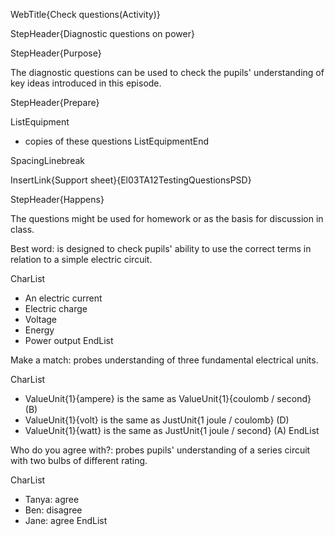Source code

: WebTitle{Check questions(Activity)}

StepHeader{Diagnostic questions on power}

StepHeader{Purpose}

The diagnostic questions can be used to check the pupils' understanding of key ideas introduced in this episode.

StepHeader{Prepare}

ListEquipment
- copies of these questions
ListEquipmentEnd

SpacingLinebreak

InsertLink{Support sheet}{El03TA12TestingQuestionsPSD}


StepHeader{Happens}

The questions might be used for homework or as the basis for discussion in class.

Best word: is designed to check pupils' ability to use the correct terms in relation to a simple electric circuit.

CharList
- An electric current
- Electric charge
- Voltage
- Energy
- Power output
EndList

Make a match: probes understanding of three fundamental electrical units.

CharList
- ValueUnit{1}{ampere} is the same as ValueUnit{1}{coulomb / second} (B)
- ValueUnit{1}{volt} is the same as JustUnit{1 joule / coulomb} (D)
- ValueUnit{1}{watt} is the same as JustUnit{1 joule / second} (A)
EndList

Who do you agree with?: probes pupils' understanding of a series circuit with two bulbs of different rating.

CharList
- Tanya: agree
- Ben: disagree
- Jane: agree
EndList

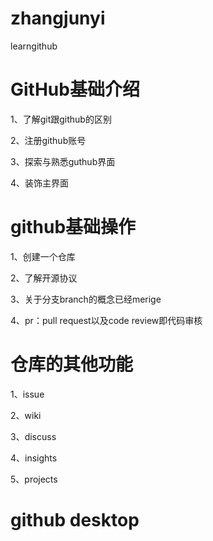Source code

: # zhangjunyi
learngithub
# GitHub基础介绍
1、了解git跟github的区别

2、注册github账号

3、探索与熟悉guthub界面

4、装饰主界面

# github基础操作
1、创建一个仓库

2、了解开源协议

3、关于分支branch的概念已经merige

4、pr：pull request以及code review即代码审核

# 仓库的其他功能

1、issue

2、wiki

3、discuss

4、insights

5、projects

# github desktop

* * * * *

→ **Work task**
If a line falls between the first line of the records above and the line containing "- copies of these questions", inclusive, retype it exactly; leave pictures out.

→ **Reply to the task**
Source code

: WebTitle{Check questions(Activity)}

StepHeader{Diagnostic questions on power}

StepHeader{Purpose}

The diagnostic questions can be used to check the pupils' understanding of key ideas introduced in this episode.

StepHeader{Prepare}

ListEquipment
- copies of these questions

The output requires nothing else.